# Dataset

[Advertising Dataset](https://www.kaggle.com/datasets/yasserh/advertising-sales-dataset)

In [14]:
import pandas as pd
import numpy as np

In [15]:
# load the dataset
dataset_filename = './dataset/advertising.csv'

advertising_df = pd.read_csv(dataset_filename)

advertising_df.head()

Unnamed: 0.1,Unnamed: 0,TV Ad Budget ($),Radio Ad Budget ($),Newspaper Ad Budget ($),Sales ($)
0,1,230.1,37.8,69.2,22.1
1,2,44.5,39.3,45.1,10.4
2,3,17.2,45.9,69.3,9.3
3,4,151.5,41.3,58.5,18.5
4,5,180.8,10.8,58.4,12.9


In [16]:
# drop the un-named column
advertising_df.drop(columns = ['Unnamed: 0'], axis = 1, inplace = True)

# X, y split

In [17]:
X = advertising_df.iloc[:,0:3] # convert to numpy array
y = advertising_df.iloc[:, 3] # convert to numpy array

# Train, Test split

In [18]:
# Shuffle the dataset while maintaining the correspondence between X and y
shuffled_indices = np.random.permutation(len(X))

# Apply the shuffled indices to both X and y
X_shuffled = X.iloc[shuffled_indices].values
y_shuffled = y.iloc[shuffled_indices].values

# 80% train, 20% test

# X
X_train, X_test = np.split(X_shuffled, [int(0.8 * len(X_shuffled))])

# y
y_train, y_test = np.split(y_shuffled, [int(0.8 * len(y_shuffled))])

# Linear Regressor

In [19]:
def mean_squared_error(y_real, y_pred):
        y_real = np.array(y_real)
        y_pred = np.array(y_pred)
        
        squared_diff = np.square(y_real - y_pred)
        
        mse = np.mean(squared_diff)
        
        return mse

class LinearRegression:        
    def __init__(self, weights=[], alpha=0.01, max_iters=100, threshold=1e-6):
        self.weights = weights;
        self.alpha = alpha;
        self.max_iters = max_iters;
        self.threshold = threshold;

    def set_threshold(self, threshold):
        self.threshold = threshold

    def set_max_iters(self, max_iters):
        self.max_iters = max_iters

    def get_weights(self):
        return self.weights

    def train(self, X, Y, alpha = 0.01, max_iters = None, print_loss_iter = 100):
        """
        - X: Training data (features). (2d numpy array)
        - Y: Target variable. (2d numpy array)
        - alpha: Learning rate (default = 0.01).
        - max_iters: Maximum number of iterations for training.

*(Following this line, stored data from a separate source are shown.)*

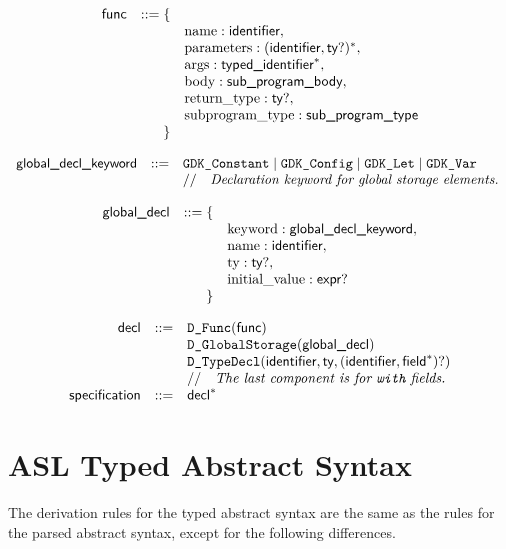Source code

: \documentclass{book}
\begin{document}
\[
\begin{array}{rrl}
\textsf{func} &::= \{& \\
 & & \text{name} : \textsf{identifier}, \\
 & & \text{parameters} : (\textsf{identifier}, \textsf{ty}?)^*,\\
 & & \text{args} : \textsf{typed\_identifier}^*,\\
 & & \text{body} : \textsf{sub\_program\_body},\\
 & & \text{return\_type} : \textsf{ty}?,\\
 & & \text{subprogram\_type} : \textsf{sub\_program\_type}\\
 & \} &
\end{array}
\]

\[
\begin{array}{rcl}
\textsf{global\_decl\_keyword} &::=& \texttt{GDK\_Constant} \;|\; \texttt{GDK\_Config} \;|\; \texttt{GDK\_Let} \;|\; \texttt{GDK\_Var}\\
  & & //\quad\textit{Declaration keyword for global storage elements.}\ \\
\end{array}
\]

\[
\begin{array}{rrl}
\textsf{global\_decl} &::= \{& \\
 & & \text{keyword} : \textsf{global\_decl\_keyword}, \\
 & & \text{name} : \textsf{identifier},\\
 & & \text{ty} : \textsf{ty}?,\\
 & & \text{initial\_value} : \textsf{expr}?\\
 & \} &
\end{array}
\]

\[
\begin{array}{rcl}
\textsf{decl} &::=& \texttt{D\_Func}(\textsf{func})\\
  & & \texttt{D\_GlobalStorage}(\textsf{global\_decl})\\
  & & \texttt{D\_TypeDecl}(\textsf{identifier}, \textsf{ty}, (\textsf{identifier}, \textsf{field}^*)?)\\
  & & //\quad\textit{The last component is for \texttt{with} fields.}\ \\
\textsf{specification} &::=& \textsf{decl}^*\\
\end{array}
\]

\section{ASL Typed Abstract Syntax}

The derivation rules for the typed abstract syntax are the same as the rules for the parsed abstract syntax,
except for the following differences.
\end{document}
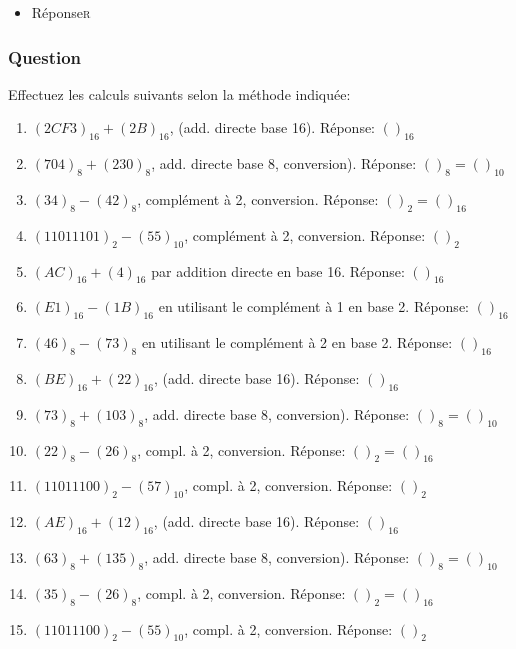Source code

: \documentclass[11pt]{article}
\begin{document}
\begin{itemize}
\item Réponse\hfill{}\textsc{r}
\label{sec:orga289cc3}
\end{itemize}

\subsubsection*{Question}
\label{sec:org0beb012}
Effectuez les calculs suivants selon la méthode indiquée:

\begin{enumerate}
\item \((2CF3)_{16} + (2B)_{16}\), (add. directe base 16). Réponse: \(( )_{16}\)

\item \((704)_{8} + (230)_{8}\), add. directe base 8, conversion). Réponse: \(( )_{8} = ( )_{10}\)

\item \((34)_{8} - (42)_{8}\), complément à 2, conversion. Réponse: \(( )_{2} = ( )_{16}\)

\item \((11011101)_{2} - (55)_{10}\), complément à 2, conversion. Réponse: \(( )_{2}\)

\item \((AC)_{16} + (4)_{16}\) par addition directe en base 16. Réponse: \(( )_{16}\)

\item \((E1)_{16} - (1B)_{16}\) en utilisant le complément à 1 en base 2. Réponse: \(( )_{16}\)

\item \((46)_{8} - (73)_{8}\) en utilisant le complément à 2 en base 2. Réponse: \(( )_{16}\)

\item \((BE)_{16} + (22)_{16}\), (add. directe base 16). Réponse: \(( )_{16}\)

\item \((73)_{8} + (103)_{8}\), add. directe base 8, conversion). Réponse: \(( )_{8} = ( )_{10}\)

\item \((22)_{8} - (26)_{8}\), compl. à 2, conversion. Réponse: \(( )_{2} = ( )_{16}\)

\item \((11011100)_{2} - (57)_{10}\), compl. à 2, conversion. Réponse: \(( )_{2}\)

\item \((AE)_{16} + (12)_{16}\), (add. directe base 16). Réponse: \(( )_{16}\)

\item \((63)_{8} + (135)_{8}\), add. directe base 8, conversion). Réponse: \(( )_{8} = ( )_{10}\)

\item \((35)_{8} - (26)_{8}\), compl. à 2, conversion. Réponse: \(( )_{2} = ( )_{16}\)

\item \((11011100)_{2} - (55)_{10}\), compl. à 2, conversion. Réponse: \(( )_{2}\)
\end{enumerate}
\end{document}
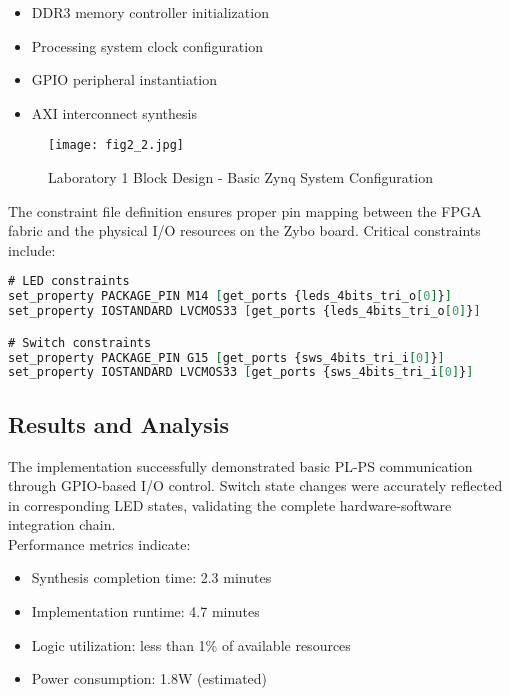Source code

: \documentclass[11pt,a4paper]{article}
\begin{document}
\begin{itemize}[leftmargin=*]
    \item DDR3 memory controller initialization
    \item Processing system clock configuration
    \item GPIO peripheral instantiation
    \item AXI interconnect synthesis
\end{itemize}

\begin{figure}[H]
    \centering
    \texttt{[image: fig2\_2.jpg]}
    \caption{Laboratory 1 Block Design - Basic Zynq System Configuration}
    \label{fig:lab1_block}
\end{figure}

The constraint file definition ensures proper pin mapping between the FPGA fabric and the physical I/O resources on the Zybo board. Critical constraints include:

\begin{lstlisting}[language=VHDL, caption=Pin Constraint Example]
# LED constraints
set_property PACKAGE_PIN M14 [get_ports {leds_4bits_tri_o[0]}]
set_property IOSTANDARD LVCMOS33 [get_ports {leds_4bits_tri_o[0]}]

# Switch constraints  
set_property PACKAGE_PIN G15 [get_ports {sws_4bits_tri_i[0]}]
set_property IOSTANDARD LVCMOS33 [get_ports {sws_4bits_tri_i[0]}]
\end{lstlisting}

\subsection{Results and Analysis}

The implementation successfully demonstrated basic PL-PS communication through GPIO-based I/O control. Switch state changes were accurately reflected in corresponding LED states, validating the complete hardware-software integration chain.\\

Performance metrics indicate:
\begin{itemize}[leftmargin=*]
    \item Synthesis completion time: 2.3 minutes
    \item Implementation runtime: 4.7 minutes  
    \item Logic utilization: less than 1\% of available resources
    \item Power consumption: 1.8W (estimated)
\end{itemize}
\end{document}
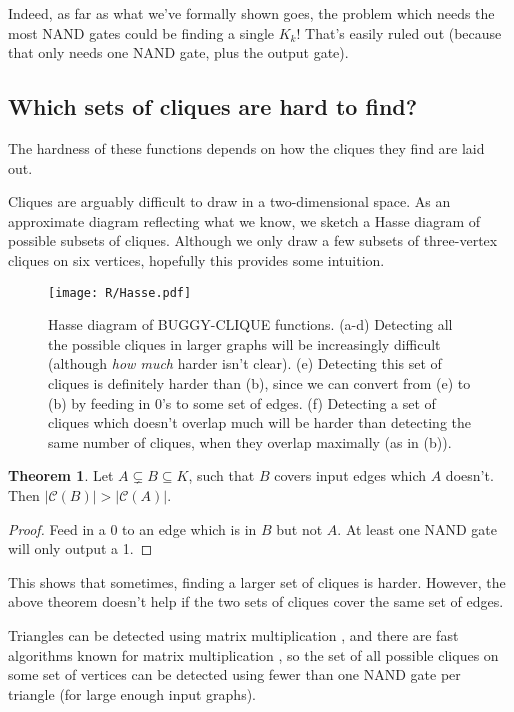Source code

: \documentclass[12pt]{article}
\theoremstyle{definition}
\newtheorem{thm}{Theorem}[section]
\newcommand{\bigC}[0]{\mathcal{C}}
\begin{document}
Indeed, as far as what we've formally shown goes, the problem which needs
the most NAND gates could be finding a single $K_k$! That's easily ruled out
(because that only needs one NAND gate, plus the output gate).

\subsection{Which sets of cliques are hard to find?}
\label{sec:whichCliques}

The hardness of these functions depends
on how the cliques they find are laid out.

Cliques are arguably difficult to draw in a two-dimensional space.
As an approximate diagram reflecting what we know,
we sketch a Hasse diagram of possible subsets of cliques. Although
we only draw a few subsets of three-vertex cliques
on six vertices, hopefully this provides some
intuition.

\begin{figure}
\centering
\texttt{[image: R/Hasse.pdf]}
\caption{Hasse diagram of BUGGY-CLIQUE functions.
(a-d) 
Detecting all the possible cliques in larger graphs will be
increasingly difficult (although {\em how much} harder isn't clear).
(e) 
Detecting this set of cliques is definitely harder than (b),
since we can convert from (e) to (b) by feeding in 0's to
some set of edges.
(f) Detecting a set of cliques which doesn't overlap much will be
harder than detecting the same number of cliques, when they overlap
maximally (as in (b)).}
\label{fig:Hasse}
\end{figure}


\begin{thm}
\label{edgeZonking}
Let $A \subsetneq B \subseteq K$, such that $B$ covers input edges
which $A$ doesn't. Then $|\bigC(B)| > |\bigC(A)|$.
\end{thm}
\begin{proof}
Feed in a 0 to an edge which is in $B$ but not $A$. At least one
NAND gate will only output a 1.
\end{proof}

This shows that sometimes, finding a larger set of cliques is
harder. However, the above theorem doesn't help if the two
sets of cliques cover the same set of edges.

Triangles can be detected using matrix multiplication \cite{itai_finding_1977},
and there are fast algorithms known for matrix multiplication
\cite{strassen_gaussian_1969}
\cite{williams_multiplying_2012}, so the set of all possible
cliques on some set of vertices
 can be detected
using fewer than one NAND gate per triangle (for large enough input graphs).
\end{document}
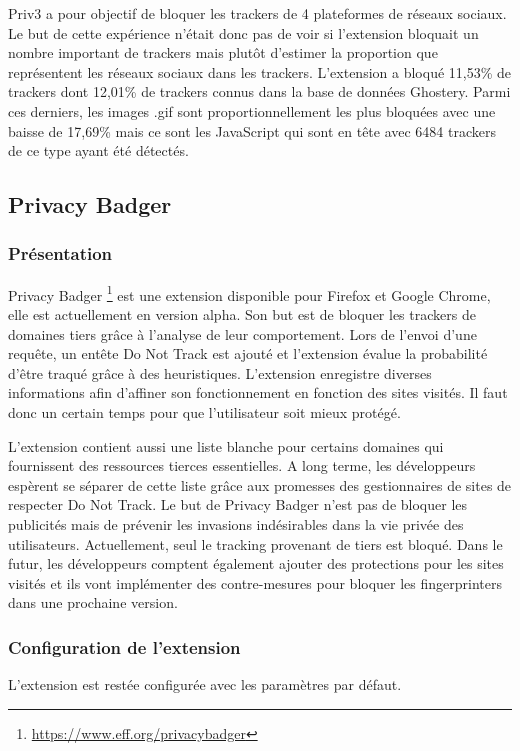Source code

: Priv3 a pour objectif de bloquer les trackers de 4 plateformes de réseaux sociaux. Le but de cette expérience n'était donc pas de voir si l'extension bloquait un nombre important de trackers mais plutôt d'estimer la proportion que représentent les réseaux sociaux dans les trackers. L'extension a bloqué 11,53\% de trackers dont 12,01\% de trackers connus dans la base de données Ghostery. Parmi ces derniers, les images .gif sont proportionnellement les plus bloquées avec une baisse de 17,69\% mais ce sont les JavaScript qui sont en tête avec 6484 trackers de ce type ayant été détectés.


\subsection{Privacy Badger}
\subsubsection{Présentation}
Privacy Badger \footnote{\url{https://www.eff.org/privacybadger}} est une extension disponible pour Firefox et Google Chrome, elle est actuellement en version alpha. Son but est de bloquer les trackers de domaines tiers grâce à l'analyse de leur comportement. 
Lors de l'envoi d'une requête, un entête Do Not Track est ajouté et l'extension évalue la probabilité d'être traqué grâce à des heuristiques. L'extension enregistre diverses informations afin d'affiner son fonctionnement en fonction des sites visités. Il faut donc un certain temps pour que l'utilisateur soit mieux protégé.

L'extension contient aussi une liste blanche pour certains domaines qui fournissent des ressources tierces essentielles. A long terme, les développeurs espèrent se séparer de cette liste grâce aux promesses des gestionnaires de sites de respecter Do Not Track. Le but de Privacy Badger n'est pas de bloquer les publicités mais de prévenir les invasions indésirables dans la vie privée des utilisateurs. 
Actuellement, seul le tracking provenant de tiers est bloqué. Dans le futur, les développeurs comptent également ajouter des protections pour les sites visités et ils vont implémenter des contre-mesures pour bloquer les fingerprinters dans une prochaine version.

\subsubsection{Configuration de l'extension}
L'extension est restée configurée avec les paramètres par défaut.

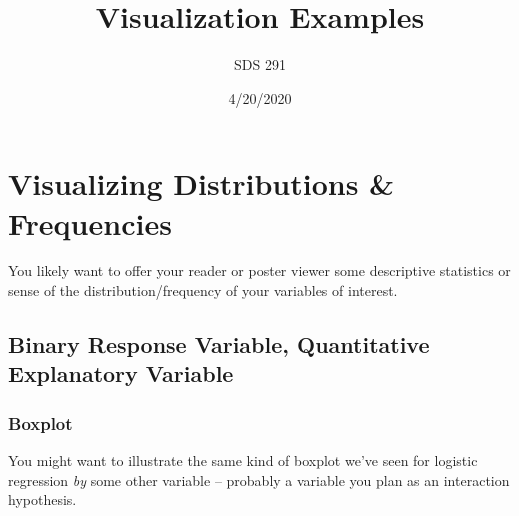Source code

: \documentclass[]{article}
\title{Visualization Examples}
\author{SDS 291}
\date{4/20/2020}
\newenvironment{Shaded}{\begin{snugshade}}{\end{snugshade}}
\newcommand{\DataTypeTok}[1]{\textcolor[rgb]{0.13,0.29,0.53}{#1}}
\newcommand{\DecValTok}[1]{\textcolor[rgb]{0.00,0.00,0.81}{#1}}
\newcommand{\KeywordTok}[1]{\textcolor[rgb]{0.13,0.29,0.53}{\textbf{#1}}}
\newcommand{\NormalTok}[1]{#1}
\newcommand{\OperatorTok}[1]{\textcolor[rgb]{0.81,0.36,0.00}{\textbf{#1}}}
\newcommand{\OtherTok}[1]{\textcolor[rgb]{0.56,0.35,0.01}{#1}}
\newcommand{\StringTok}[1]{\textcolor[rgb]{0.31,0.60,0.02}{#1}}
\begin{document}
\maketitle

{
\setcounter{tocdepth}{2}
\tableofcontents
}
\hypertarget{visualizing-distributions-frequencies}{%
\section{Visualizing Distributions \&
Frequencies}\label{visualizing-distributions-frequencies}}

You likely want to offer your reader or poster viewer some descriptive
statistics or sense of the distribution/frequency of your variables of
interest.

\begin{Shaded}
\end{Shaded}

\hypertarget{binary-response-variable-quantitative-explanatory-variable}{%
\subsection{Binary Response Variable, Quantitative Explanatory
Variable}\label{binary-response-variable-quantitative-explanatory-variable}}

\hypertarget{boxplot}{%
\subsubsection{Boxplot}\label{boxplot}}

You might want to illustrate the same kind of boxplot we've seen for
logistic regression \emph{by} some other variable -- probably a variable
you plan as an interaction hypothesis.
\end{document}
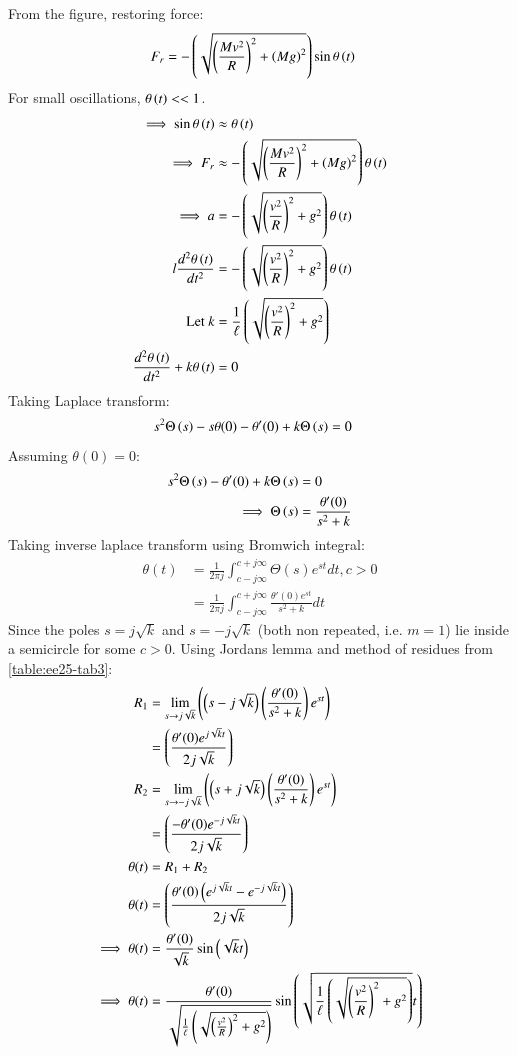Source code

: \documentclass[journal,12pt,twocolumn]{IEEEtran}
\theoremstyle{remark}
\begin{document}
From the figure, restoring force:
\begin{align}
F_r &= -\left(\sqrt{\left(\frac{Mv^2}{R}\right)^2+\left(Mg\right)^2}\right)\sin{\theta\ensuremath{\left(t\right)}}
\end{align}
For small oscillations, $\theta\left(t\right) << 1$.
\begin{align}
\implies \sin{\theta\ensuremath{\left(t\right)}} &\approx \theta\left(t\right) \\
\implies F_r &\approx -\left(\sqrt{\left(\frac{Mv^2}{R}\right)^2+\left(Mg\right)^2}\right)\theta\left(t\right) \\
\implies a &= -\left(\sqrt{\left(\frac{v^2}{R}\right)^2+g^2}\right)\theta\left(t\right) \\
l\frac{d^2\theta\left(t\right)}{dt^2} &= -\left(\sqrt{\left(\frac{v^2}{R}\right)^2+g^2}\right)\theta\left(t\right) \\
\text{Let } k &= \frac{1}{\ell}\left(\sqrt{\left(\frac{v^2}{R}\right)^2+g^2}\right) \\
\frac{d^2\theta\left(t\right)}{dt^2} + k\theta\left(t\right) &= 0 \\
\end{align}
Taking Laplace transform:
\begin{align}
s^2\Theta\left(s\right) - s\theta(0) - \theta'(0) + k\Theta\left(s\right) &= 0
\end{align}
Assuming $\theta(0) = 0$:
\begin{align}
s^2\Theta\left(s\right) - \theta'(0) + k\Theta\left(s\right) &= 0 \\
\implies \Theta\left(s\right) &= \frac{\theta'(0)}{s^2 + k}
\end{align}
Taking inverse laplace transform using Bromwich integral:
\begin{align}
\theta(t) &= \frac{1}{2\pi j}\int_{c-j\infty}^{c+j\infty}\Theta(s)e^{st}dt, c > 0 \\
&= \frac{1}{2\pi j}\int_{c-j\infty}^{c+j\infty}\frac{\theta'(0)e^{st}}{s^2 + k}dt
\end{align}
Since the poles $s=j\sqrt{k}$ and $s=-j\sqrt{k}$ (both non repeated, i.e. $m=1$) lie inside a semicircle for some $c>0$. Using Jordans lemma and method of residues from \ref{table:ee25-tab3}:
\begin{align}
R_1&=\lim\limits_{s\to j\sqrt{k}}\left({\left(s-j\sqrt{k}\right)}\left(\frac{\theta'(0)}{s^2+k}\right) e^{st}\right)\\
&={\left(\frac{\theta'(0)e^{j\sqrt{k}t}}{2j\sqrt{k}}\right)}\\
R_2&=\lim\limits_{s\to -j\sqrt{k}}\left({\left(s+j\sqrt{k}\right)}\left(\frac{\theta'(0)}{s^2+k}\right) e^{st}\right)\\
&={\left(\frac{-\theta'(0)e^{-j\sqrt{k}t}}{2j\sqrt{k}}\right)}\\
\theta(t) &= R_1 + R_2\\
\theta(t) &= {\left(\frac{\theta'(0)\left(e^{j\sqrt{k}t}-e^{-j\sqrt{k}t}\right)}{2j\sqrt{k}}\right)}\\
\implies
\theta(t) &=\frac{\theta'(0)}{\sqrt{k}}\sin{\ensuremath{\left(\sqrt{k}t\right)}} \\
\implies \theta(t) &= \frac{\theta'(0)}{\sqrt{\frac{1}{\ell}\left(\sqrt{\left(\frac{v^2}{R}\right)^2+g^2}\right)}}\sin{\ensuremath{\left(\sqrt{\frac{1}{\ell}\left(\sqrt{\left(\frac{v^2}{R}\right)^2+g^2}\right)}t\right)}}
\end{align}
\end{document}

If None, use stopping criteria (e.g., when the loss is constant for the last 3 epochs).
        - print_loss_iter: Print the loss every n iterations (default = 100).
        - If max_iters is not provided, stop when the change in loss falls below a defined threshold.
        """
        prevLoss = float('inf')
        
        # setting the class attributes
        self.alpha = alpha
        self.max_iters = max_iters

        # pre-prend a column of 1's in X
        ones_col = (np.ones(len(X))).reshape(-1, 1)
        X = np.hstack((ones_col, X))

        # initialize weights
        self.weights = np.zeros(X.shape[1]).reshape(-1, 1)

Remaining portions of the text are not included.